I am in the process of converting my G0704 to CNC, and in the market for control software.   I am new to control software, so it might make more sense for me to invest money/learn on the latest version.  However,  Mach 4 hasn't been out very long, so stability may be a factor.  Would you purchase Mach 3 or 4?  Thanks


----------



## Karl_T (Jun 7, 2015)

You'll have a far easier time with Mach 3. But likely have to get the upgrade in a few years.

Or you can be on the bleeding edge and save the upgrade cost


----------



## ray (Jun 7, 2015)

I use 2 and 3.


----------



## TomS (Jun 8, 2015)

What Karl_T said.  To get a feel for the knowledge base available for Mach 3 and 4 go to the Mach support forum at http://www.machsupport.com/forum/index.php.  You will find literally tens of thousands posts for Mach 3 and associated subjects.  Mach 4 has about 4,600 posts.  Not slamming Mach 4 but being new to CNC you will need, and want, that support base.  This what convinced me to go with Mach 3 and I'm not disappointed I did.  

Tom S


----------



## Boswell (Jun 8, 2015)

It also seems like MACH4  is a different development team from MACH3. This could be a good thing (or not).

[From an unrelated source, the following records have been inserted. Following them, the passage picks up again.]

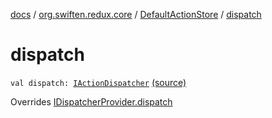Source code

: [docs](../../index.md) / [org.swiften.redux.core](../index.md) / [DefaultActionStore](index.md) / [dispatch](./dispatch.md)

# dispatch

`val dispatch: `[`IActionDispatcher`](../-i-action-dispatcher.md) [(source)](https://github.com/protoman92/KotlinRedux/tree/master/common/common-core/src/main/kotlin/org/swiften/redux/core/DefaultActionStore.kt#L21)

Overrides [IDispatcherProvider.dispatch](../-i-dispatcher-provider/dispatch.md)

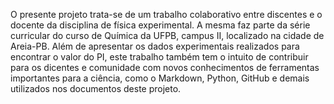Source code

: 
<p>O presente projeto trata-se de um trabalho colaborativo entre discentes e o docente da disciplina de física experimental. A mesma faz parte da série curricular do curso de Química da UFPB, campus II, localizado na cidade de Areia-PB. Além de apresentar os dados experimentais realizados para encontrar o valor do PI, este trabalho também tem o intuito de contribuir para os dicentes e comunidade com novos conhecimentos de ferramentas importantes para a ciência, como o Markdown, Python, GitHub e demais utilizados nos documentos deste projeto.</p>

Time will tell. I would also expect that any new system will want to use Ethernet or USB to connect to the motion controller and for MACH4 there are a limited number of choices. Again this is not necessarily bad, they few out there are probably great controllers, but it is still early in the life cycle of MACH4.


----------



## DaveSohlstrom (Jun 13, 2015)

Take a look at Linux and LinuxCNC . Both are free and in constant development. 

Dave


----------



## dave2176 (Jun 13, 2015)

Mach 3 has gone as far as they intend it to go. Mach 4 currently has poor hardware support. I wouldn't buy 3 because there is no upgrade path or discount to 4. Today I would go with LinuxCNC until Mach 4 matures.
Dave


----------



## Karl_T (Jun 14, 2015)

FWIW, I've done A LOT of retrofits.

The choice between Mach and LinuxCNC is steppers vs. servos IMHO.

Mach has more support and is easier to install, BUT has no feedback ability. GREAT for steppers.

LinuxCNC has feedback. Just what you need for servos. Its a bit more geeky to install.


----------



## RonGinger (Jun 14, 2015)

Clearly the future is with Mach4. I have been running it for several months with no recent problems. I am running a mini mill build class starting tomorrow at the CNC workshop with 12 guys and we are going with Mach 4 and the USb Smart BOB by PMDX. 

Mach4 is based on hardware motion controllers, and some of the high end ones do use encoder feedback. On the home shop level (less than $200) there is the smoothstepper, the UsbSmartBOB and the PoKeys all available now.  There is a parallel port plugin, but at least for me I have decided the parallel port is dead.

There is a lot new in Mach4 if you intend to get into screen design and panel and pendant building. If you simply want to load it and run Gcode it is very simple and clean. Mach4 has been for sale now for almost a year. There are many systems installed in commercial environments that you will never hear about on hobby forums. My vote says go with Mach4.


----------



## bpratl (Jun 15, 2015)

Ron, how is Mach4 turn and are there any mach4 turn wizards available? Bob


----------